*TASK OBJECTIVE*. Lines from the top of the listing down to the one with "- r2pipe <br>", inclusive, are to be copied exactly.

┌──

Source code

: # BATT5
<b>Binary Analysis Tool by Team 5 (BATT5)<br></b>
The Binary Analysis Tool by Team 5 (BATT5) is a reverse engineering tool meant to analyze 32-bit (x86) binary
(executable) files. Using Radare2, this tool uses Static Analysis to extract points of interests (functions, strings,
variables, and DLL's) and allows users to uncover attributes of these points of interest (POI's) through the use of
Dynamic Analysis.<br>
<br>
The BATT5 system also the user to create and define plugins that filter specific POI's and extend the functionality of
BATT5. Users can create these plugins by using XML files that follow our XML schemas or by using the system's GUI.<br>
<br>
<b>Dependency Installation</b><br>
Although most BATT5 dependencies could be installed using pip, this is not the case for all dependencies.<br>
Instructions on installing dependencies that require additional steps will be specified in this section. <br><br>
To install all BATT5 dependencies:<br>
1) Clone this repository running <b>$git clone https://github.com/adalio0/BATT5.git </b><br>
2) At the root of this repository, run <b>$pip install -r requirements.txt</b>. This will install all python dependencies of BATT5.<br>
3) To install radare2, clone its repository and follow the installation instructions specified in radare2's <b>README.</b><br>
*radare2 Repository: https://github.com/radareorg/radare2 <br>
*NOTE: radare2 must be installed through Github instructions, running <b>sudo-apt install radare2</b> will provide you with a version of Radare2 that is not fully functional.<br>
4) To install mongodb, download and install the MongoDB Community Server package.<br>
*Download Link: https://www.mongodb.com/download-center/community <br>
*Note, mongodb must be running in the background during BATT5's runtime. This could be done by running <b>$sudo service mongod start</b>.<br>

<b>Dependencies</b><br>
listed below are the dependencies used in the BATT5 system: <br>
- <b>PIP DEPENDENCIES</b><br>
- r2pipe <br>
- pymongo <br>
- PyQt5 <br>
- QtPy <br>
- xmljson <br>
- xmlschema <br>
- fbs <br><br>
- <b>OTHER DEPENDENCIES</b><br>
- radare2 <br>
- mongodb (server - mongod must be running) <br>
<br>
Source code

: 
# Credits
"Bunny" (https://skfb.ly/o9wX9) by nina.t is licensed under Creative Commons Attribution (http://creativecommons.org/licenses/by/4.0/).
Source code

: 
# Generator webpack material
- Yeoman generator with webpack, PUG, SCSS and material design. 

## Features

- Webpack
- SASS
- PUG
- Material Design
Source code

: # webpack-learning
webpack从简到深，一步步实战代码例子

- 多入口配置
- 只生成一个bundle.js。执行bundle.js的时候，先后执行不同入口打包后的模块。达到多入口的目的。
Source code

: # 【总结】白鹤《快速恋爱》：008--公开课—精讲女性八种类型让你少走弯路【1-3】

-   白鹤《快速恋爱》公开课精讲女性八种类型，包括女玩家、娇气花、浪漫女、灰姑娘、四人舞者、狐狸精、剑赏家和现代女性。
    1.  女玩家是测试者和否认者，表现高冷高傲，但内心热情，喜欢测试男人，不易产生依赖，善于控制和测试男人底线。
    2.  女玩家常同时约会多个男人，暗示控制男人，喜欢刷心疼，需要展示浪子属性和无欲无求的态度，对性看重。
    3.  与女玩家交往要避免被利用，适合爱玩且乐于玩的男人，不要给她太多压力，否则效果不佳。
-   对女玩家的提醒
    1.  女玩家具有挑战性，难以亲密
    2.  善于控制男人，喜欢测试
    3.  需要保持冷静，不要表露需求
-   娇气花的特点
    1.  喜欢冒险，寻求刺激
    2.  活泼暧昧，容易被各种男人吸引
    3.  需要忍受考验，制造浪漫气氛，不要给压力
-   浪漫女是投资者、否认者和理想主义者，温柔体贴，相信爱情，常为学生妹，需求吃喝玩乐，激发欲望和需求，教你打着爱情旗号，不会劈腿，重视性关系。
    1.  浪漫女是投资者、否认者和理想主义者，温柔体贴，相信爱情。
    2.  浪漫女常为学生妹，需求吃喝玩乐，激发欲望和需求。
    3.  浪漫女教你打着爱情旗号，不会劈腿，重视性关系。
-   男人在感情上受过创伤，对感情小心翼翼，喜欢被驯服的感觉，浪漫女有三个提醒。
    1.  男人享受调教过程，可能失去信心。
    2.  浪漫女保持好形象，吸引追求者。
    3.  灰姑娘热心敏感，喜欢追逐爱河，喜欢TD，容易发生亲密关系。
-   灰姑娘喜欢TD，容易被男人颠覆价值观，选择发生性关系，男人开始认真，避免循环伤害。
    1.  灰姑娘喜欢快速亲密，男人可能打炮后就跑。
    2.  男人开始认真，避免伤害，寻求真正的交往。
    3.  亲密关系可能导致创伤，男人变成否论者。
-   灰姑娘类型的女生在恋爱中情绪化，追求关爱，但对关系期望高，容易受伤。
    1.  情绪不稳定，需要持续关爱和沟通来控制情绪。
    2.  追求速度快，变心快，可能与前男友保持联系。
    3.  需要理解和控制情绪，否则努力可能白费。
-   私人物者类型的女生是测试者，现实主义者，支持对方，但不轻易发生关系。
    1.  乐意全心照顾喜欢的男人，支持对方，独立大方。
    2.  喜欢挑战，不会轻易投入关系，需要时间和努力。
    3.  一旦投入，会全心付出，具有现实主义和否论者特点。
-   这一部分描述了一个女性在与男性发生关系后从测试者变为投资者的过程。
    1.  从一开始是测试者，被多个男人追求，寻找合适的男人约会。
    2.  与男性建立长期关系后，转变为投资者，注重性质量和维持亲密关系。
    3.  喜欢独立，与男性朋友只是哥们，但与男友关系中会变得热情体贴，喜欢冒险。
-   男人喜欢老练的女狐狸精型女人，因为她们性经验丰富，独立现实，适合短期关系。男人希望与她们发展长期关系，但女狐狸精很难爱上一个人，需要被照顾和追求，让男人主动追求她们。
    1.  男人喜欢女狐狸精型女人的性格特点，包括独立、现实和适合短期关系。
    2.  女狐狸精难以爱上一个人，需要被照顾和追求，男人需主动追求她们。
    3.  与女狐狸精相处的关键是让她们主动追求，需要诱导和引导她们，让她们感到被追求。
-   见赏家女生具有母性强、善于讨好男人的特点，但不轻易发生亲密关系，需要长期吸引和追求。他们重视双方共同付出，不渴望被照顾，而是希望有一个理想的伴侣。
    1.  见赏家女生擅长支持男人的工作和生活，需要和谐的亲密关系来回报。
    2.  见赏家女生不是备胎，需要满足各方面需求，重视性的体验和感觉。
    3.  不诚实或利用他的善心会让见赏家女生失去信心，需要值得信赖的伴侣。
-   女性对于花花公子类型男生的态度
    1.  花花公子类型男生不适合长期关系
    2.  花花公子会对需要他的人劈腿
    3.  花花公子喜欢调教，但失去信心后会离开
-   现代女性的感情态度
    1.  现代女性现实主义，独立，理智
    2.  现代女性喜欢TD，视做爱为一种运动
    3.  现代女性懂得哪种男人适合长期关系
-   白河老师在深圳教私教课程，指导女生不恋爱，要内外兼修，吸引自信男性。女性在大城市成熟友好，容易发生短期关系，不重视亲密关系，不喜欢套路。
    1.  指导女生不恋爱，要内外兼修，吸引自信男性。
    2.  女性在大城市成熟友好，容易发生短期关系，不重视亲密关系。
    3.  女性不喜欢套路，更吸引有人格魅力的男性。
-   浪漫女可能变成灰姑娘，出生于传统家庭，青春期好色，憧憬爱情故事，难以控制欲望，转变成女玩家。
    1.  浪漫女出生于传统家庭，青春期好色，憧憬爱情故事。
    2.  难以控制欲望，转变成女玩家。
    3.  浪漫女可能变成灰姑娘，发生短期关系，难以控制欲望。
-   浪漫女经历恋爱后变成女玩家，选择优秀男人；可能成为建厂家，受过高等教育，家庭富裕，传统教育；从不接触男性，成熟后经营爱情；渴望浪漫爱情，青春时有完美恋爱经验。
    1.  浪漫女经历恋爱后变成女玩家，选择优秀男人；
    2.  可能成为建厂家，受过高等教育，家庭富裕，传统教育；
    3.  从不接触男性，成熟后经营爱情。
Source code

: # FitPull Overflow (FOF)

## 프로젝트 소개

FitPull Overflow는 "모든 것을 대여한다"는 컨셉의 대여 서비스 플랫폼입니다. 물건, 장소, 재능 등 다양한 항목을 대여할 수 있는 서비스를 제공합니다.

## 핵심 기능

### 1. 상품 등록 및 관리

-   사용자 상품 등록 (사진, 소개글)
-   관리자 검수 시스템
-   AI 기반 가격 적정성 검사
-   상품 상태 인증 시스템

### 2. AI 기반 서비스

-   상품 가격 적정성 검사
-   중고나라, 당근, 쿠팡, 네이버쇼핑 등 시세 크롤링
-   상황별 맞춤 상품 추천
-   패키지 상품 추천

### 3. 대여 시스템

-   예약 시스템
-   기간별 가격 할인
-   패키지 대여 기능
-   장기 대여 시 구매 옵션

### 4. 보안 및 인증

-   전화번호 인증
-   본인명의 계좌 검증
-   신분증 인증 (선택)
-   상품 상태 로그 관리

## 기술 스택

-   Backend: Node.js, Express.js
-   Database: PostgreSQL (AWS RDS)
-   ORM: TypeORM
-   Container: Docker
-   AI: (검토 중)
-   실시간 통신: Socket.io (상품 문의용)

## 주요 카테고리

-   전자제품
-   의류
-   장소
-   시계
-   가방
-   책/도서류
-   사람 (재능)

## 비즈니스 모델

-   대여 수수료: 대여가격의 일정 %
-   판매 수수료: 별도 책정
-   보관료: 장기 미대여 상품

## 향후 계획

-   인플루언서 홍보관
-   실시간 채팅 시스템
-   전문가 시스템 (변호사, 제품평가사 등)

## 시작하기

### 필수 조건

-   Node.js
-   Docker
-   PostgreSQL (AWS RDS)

└──

*RESPONSE BELOW*.
Source code

: # BATT5
<b>Binary Analysis Tool by Team 5 (BATT5)<br></b>
The Binary Analysis Tool by Team 5 (BATT5) is a reverse engineering tool meant to analyze 32-bit (x86) binary
(executable) files. Using Radare2, this tool uses Static Analysis to extract points of interests (functions, strings,
variables, and DLL's) and allows users to uncover attributes of these points of interest (POI's) through the use of
Dynamic Analysis.<br>
<br>
The BATT5 system also the user to create and define plugins that filter specific POI's and extend the functionality of
BATT5. Users can create these plugins by using XML files that follow our XML schemas or by using the system's GUI.<br>
<br>
<b>Dependency Installation</b><br>
Although most BATT5 dependencies could be installed using pip, this is not the case for all dependencies.<br>
Instructions on installing dependencies that require additional steps will be specified in this section. <br><br>
To install all BATT5 dependencies:<br>
1) Clone this repository running <b>$git clone https://github.com/adalio0/BATT5.git </b><br>
2) At the root of this repository, run <b>$pip install -r requirements.txt</b>. This will install all python dependencies of BATT5.<br>
3) To install radare2, clone its repository and follow the installation instructions specified in radare2's <b>README.</b><br>
*radare2 Repository: https://github.com/radareorg/radare2 <br>
*NOTE: radare2 must be installed through Github instructions, running <b>sudo-apt install radare2</b> will provide you with a version of Radare2 that is not fully functional.<br>
4) To install mongodb, download and install the MongoDB Community Server package.<br>
*Download Link: https://www.mongodb.com/download-center/community <br>
*Note, mongodb must be running in the background during BATT5's runtime. This could be done by running <b>$sudo service mongod start</b>.<br>

<b>Dependencies</b><br>
listed below are the dependencies used in the BATT5 system: <br>
- <b>PIP DEPENDENCIES</b><br>
- r2pipe <br>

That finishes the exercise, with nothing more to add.